Chiang Mai, Anzac Day, 2008.April 25, 2008 at 5:31 pm | Posted in writing | 18 Comments
I’ld be lying if I said I cared but if it’s lies you want? He woke up on the floor of the hotel room and she was gone. Too many dead people, he thought. You should have answered your father’s letter, that was the missed opportunity, she said, pulling on her jeans, these chimeras have no source,
Elizabeth Genevieve Reece, Jillian Debra Carter, Wendy James, Regina West, Chrissie, Chrissie, where are you now that I know what you meant, that addiction is a comfort, a constant,
In my final year of high school we were set an assignment, to write a thousand words on any topic. I chose ‘mental illness’, arguing that it was merely a social construct. John Murray chose ‘honour’ and wrote about Anzac Day and the blood sacrifice from which our nation was born. John was killed in a car accident a few months later driving back from Duntroon, the nation’s most prestigious military academy, into which he had been accepted. I remember his astonishment when it was announced that we had both received perfect marks for our assignments. This is a true story but I have no idea why.

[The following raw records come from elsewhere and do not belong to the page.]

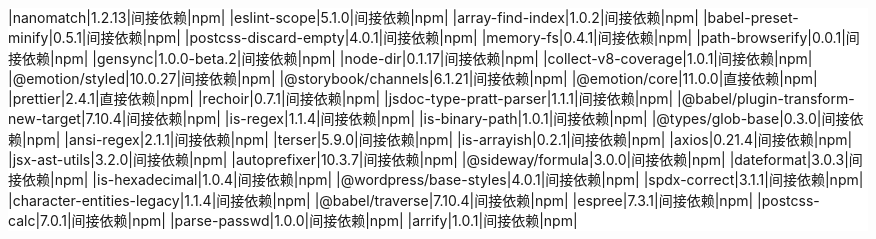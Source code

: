 |nanomatch|1.2.13|间接依赖|npm|
|eslint-scope|5.1.0|间接依赖|npm|
|array-find-index|1.0.2|间接依赖|npm|
|babel-preset-minify|0.5.1|间接依赖|npm|
|postcss-discard-empty|4.0.1|间接依赖|npm|
|memory-fs|0.4.1|间接依赖|npm|
|path-browserify|0.0.1|间接依赖|npm|
|gensync|1.0.0-beta.2|间接依赖|npm|
|node-dir|0.1.17|间接依赖|npm|
|collect-v8-coverage|1.0.1|间接依赖|npm|
|@emotion/styled|10.0.27|间接依赖|npm|
|@storybook/channels|6.1.21|间接依赖|npm|
|@emotion/core|11.0.0|直接依赖|npm|
|prettier|2.4.1|直接依赖|npm|
|rechoir|0.7.1|间接依赖|npm|
|jsdoc-type-pratt-parser|1.1.1|间接依赖|npm|
|@babel/plugin-transform-new-target|7.10.4|间接依赖|npm|
|is-regex|1.1.4|间接依赖|npm|
|is-binary-path|1.0.1|间接依赖|npm|
|@types/glob-base|0.3.0|间接依赖|npm|
|ansi-regex|2.1.1|间接依赖|npm|
|terser|5.9.0|间接依赖|npm|
|is-arrayish|0.2.1|间接依赖|npm|
|axios|0.21.4|间接依赖|npm|
|jsx-ast-utils|3.2.0|间接依赖|npm|
|autoprefixer|10.3.7|间接依赖|npm|
|@sideway/formula|3.0.0|间接依赖|npm|
|dateformat|3.0.3|间接依赖|npm|
|is-hexadecimal|1.0.4|间接依赖|npm|
|@wordpress/base-styles|4.0.1|间接依赖|npm|
|spdx-correct|3.1.1|间接依赖|npm|
|character-entities-legacy|1.1.4|间接依赖|npm|
|@babel/traverse|7.10.4|间接依赖|npm|
|espree|7.3.1|间接依赖|npm|
|postcss-calc|7.0.1|间接依赖|npm|
|parse-passwd|1.0.0|间接依赖|npm|
|arrify|1.0.1|间接依赖|npm|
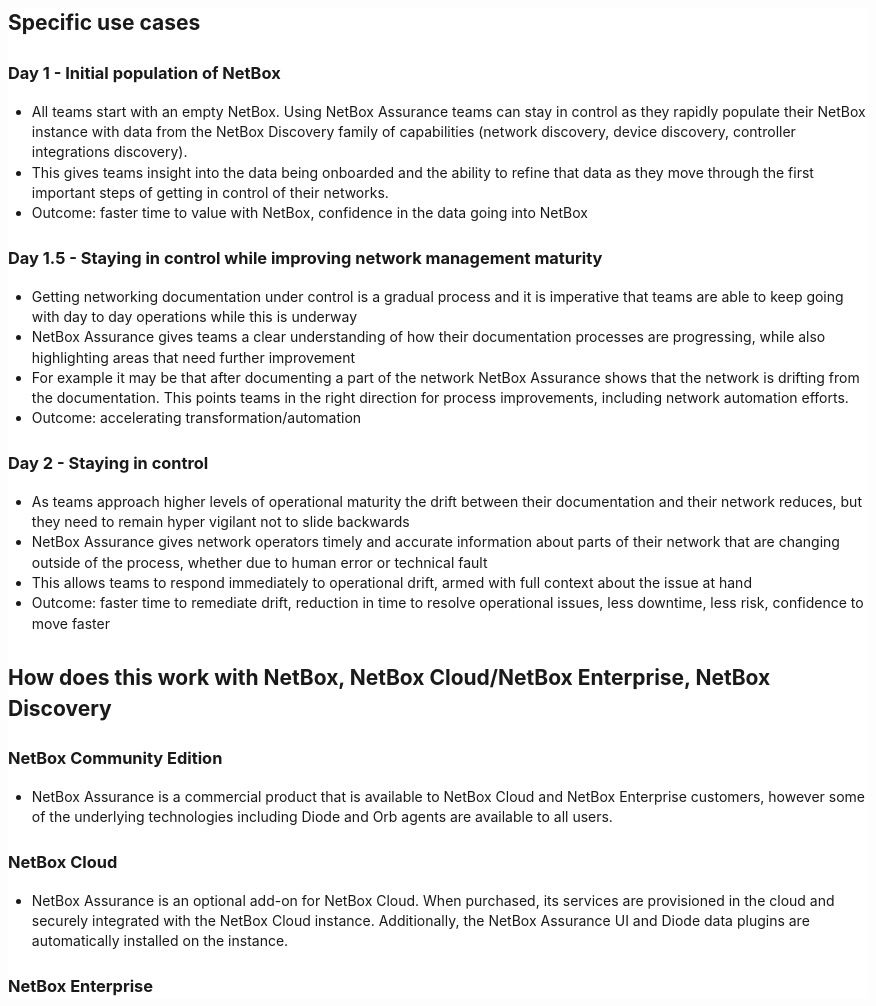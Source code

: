 ## Specific use cases

### Day 1 \- Initial population of NetBox

* All teams start with an empty NetBox. Using NetBox Assurance teams can stay in control as they rapidly populate their NetBox instance with data from the NetBox Discovery family of capabilities (network discovery, device discovery, controller integrations discovery).  
* This gives teams insight into the data being onboarded and the ability to refine that data as they move through the first important steps of getting in control of their networks.  
* Outcome: faster time to value with NetBox, confidence in the data going into NetBox

### Day 1.5 \- Staying in control while improving network management maturity

* Getting networking documentation under control is a gradual process and it is imperative that teams are able to keep going with day to day operations while this is underway  
* NetBox Assurance gives teams a clear understanding of how their documentation processes are progressing, while also highlighting areas that need further improvement  
* For example it may be that after documenting a part of the network NetBox Assurance shows that the network is drifting from the documentation. This points teams in the right direction for process improvements, including network automation efforts.  
* Outcome: accelerating transformation/automation

### Day 2 \- Staying in control

* As teams approach higher levels of operational maturity the drift between their documentation and their network reduces, but they need to remain hyper vigilant not to slide backwards  
* NetBox Assurance gives network operators timely and accurate information about parts of their network that are changing outside of the process, whether due to human error or technical fault  
* This allows teams to respond immediately to operational drift, armed with full context about the issue at hand  
* Outcome: faster time to remediate drift, reduction in time to resolve operational issues, less downtime, less risk, confidence to move faster

## How does this work with NetBox, NetBox Cloud/NetBox Enterprise, NetBox Discovery

### NetBox Community Edition

* NetBox Assurance is a commercial product that is available to NetBox Cloud and NetBox Enterprise customers, however some of the underlying technologies including Diode and Orb agents are available to all users.

### NetBox Cloud

* NetBox Assurance is an optional add-on for NetBox Cloud. When purchased, its services are provisioned in the cloud and securely integrated with the NetBox Cloud instance. Additionally, the NetBox Assurance UI and Diode data plugins are automatically installed on the instance.

### NetBox Enterprise
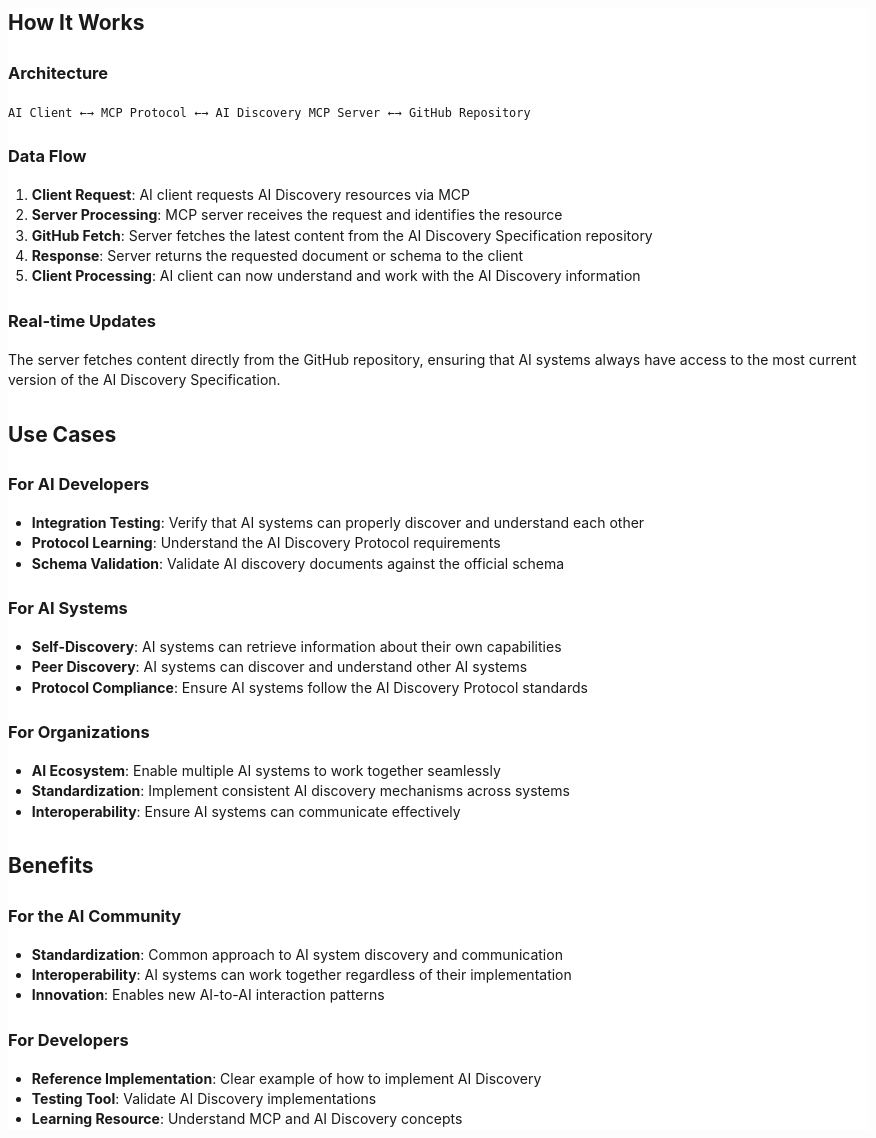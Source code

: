 ## How It Works

### Architecture
```
AI Client ←→ MCP Protocol ←→ AI Discovery MCP Server ←→ GitHub Repository
```

### Data Flow
1. **Client Request**: AI client requests AI Discovery resources via MCP
2. **Server Processing**: MCP server receives the request and identifies the resource
3. **GitHub Fetch**: Server fetches the latest content from the AI Discovery Specification repository
4. **Response**: Server returns the requested document or schema to the client
5. **Client Processing**: AI client can now understand and work with the AI Discovery information

### Real-time Updates
The server fetches content directly from the GitHub repository, ensuring that AI systems always have access to the most current version of the AI Discovery Specification.

## Use Cases

### For AI Developers
- **Integration Testing**: Verify that AI systems can properly discover and understand each other
- **Protocol Learning**: Understand the AI Discovery Protocol requirements
- **Schema Validation**: Validate AI discovery documents against the official schema

### For AI Systems
- **Self-Discovery**: AI systems can retrieve information about their own capabilities
- **Peer Discovery**: AI systems can discover and understand other AI systems
- **Protocol Compliance**: Ensure AI systems follow the AI Discovery Protocol standards

### For Organizations
- **AI Ecosystem**: Enable multiple AI systems to work together seamlessly
- **Standardization**: Implement consistent AI discovery mechanisms across systems
- **Interoperability**: Ensure AI systems can communicate effectively

## Benefits

### For the AI Community
- **Standardization**: Common approach to AI system discovery and communication
- **Interoperability**: AI systems can work together regardless of their implementation
- **Innovation**: Enables new AI-to-AI interaction patterns

### For Developers
- **Reference Implementation**: Clear example of how to implement AI Discovery
- **Testing Tool**: Validate AI Discovery implementations
- **Learning Resource**: Understand MCP and AI Discovery concepts
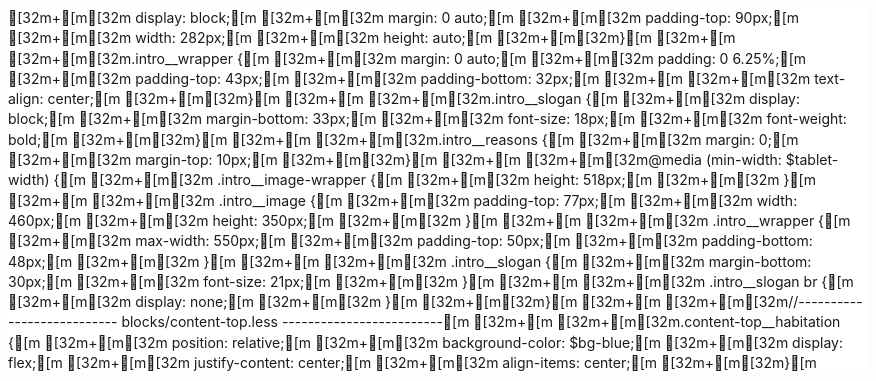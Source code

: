 [32m+[m[32m  display: block;[m
[32m+[m[32m  margin: 0 auto;[m
[32m+[m[32m  padding-top: 90px;[m
[32m+[m[32m  width: 282px;[m
[32m+[m[32m  height: auto;[m
[32m+[m[32m}[m
[32m+[m
[32m+[m[32m.intro__wrapper {[m
[32m+[m[32m  margin: 0 auto;[m
[32m+[m[32m  padding: 0 6.25%;[m
[32m+[m[32m  padding-top: 43px;[m
[32m+[m[32m  padding-bottom: 32px;[m
[32m+[m
[32m+[m[32m  text-align: center;[m
[32m+[m[32m}[m
[32m+[m
[32m+[m[32m.intro__slogan {[m
[32m+[m[32m  display: block;[m
[32m+[m[32m  margin-bottom: 33px;[m
[32m+[m[32m  font-size: 18px;[m
[32m+[m[32m  font-weight: bold;[m
[32m+[m[32m}[m
[32m+[m
[32m+[m[32m.intro__reasons {[m
[32m+[m[32m  margin: 0;[m
[32m+[m[32m  margin-top: 10px;[m
[32m+[m[32m}[m
[32m+[m
[32m+[m[32m@media (min-width: $tablet-width) {[m
[32m+[m[32m  .intro__image-wrapper {[m
[32m+[m[32m    height: 518px;[m
[32m+[m[32m  }[m
[32m+[m
[32m+[m[32m  .intro__image {[m
[32m+[m[32m    padding-top: 77px;[m
[32m+[m[32m    width: 460px;[m
[32m+[m[32m    height: 350px;[m
[32m+[m[32m  }[m
[32m+[m
[32m+[m[32m  .intro__wrapper {[m
[32m+[m[32m    max-width: 550px;[m
[32m+[m[32m    padding-top: 50px;[m
[32m+[m[32m    padding-bottom: 48px;[m
[32m+[m[32m  }[m
[32m+[m
[32m+[m[32m  .intro__slogan {[m
[32m+[m[32m    margin-bottom: 30px;[m
[32m+[m[32m    font-size: 21px;[m
[32m+[m[32m  }[m
[32m+[m
[32m+[m[32m  .intro__slogan br {[m
[32m+[m[32m    display: none;[m
[32m+[m[32m  }[m
[32m+[m[32m}[m
[32m+[m
[32m+[m[32m//---------------------------  blocks/content-top.less -------------------------[m
[32m+[m
[32m+[m[32m.content-top__habitation {[m
[32m+[m[32m  position: relative;[m
[32m+[m[32m  background-color: $bg-blue;[m
[32m+[m[32m  display: flex;[m
[32m+[m[32m  justify-content: center;[m
[32m+[m[32m  align-items: center;[m
[32m+[m[32m}[m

have no source, i am katoy, she whispered in his ear, you know this word?
Wendy James lived next door. Her ten year old son had died the previous year. The sheared end of a steel cable from a shark net had pierced his calf while he was surfing and held him just below the surface of the untameable ocean until he drowned. At the inquest the coroner said he had never seen such levels of lactic acid in the blood of one so young. Lactic acid is a measure of pain. Wendy was painting a huge surrealist canvas telling her entire life story. It was a work of tortured genius. Her husband from whom she had separated during the legal process hated me and I understood the ease of utility but I could not resist falling into her arms one night when we were drunk. The next day she said that it hurt and it never happened again.
perhaps you’ld care if you weren’t so drunk, brushing her fingertips over his cheek, words are not tears,
He woke up and she was gone. It’s Anzac Day again, he thought and we remember them. There is a knock on the door insistent and loud. He looks round the room but the drugs are all gone.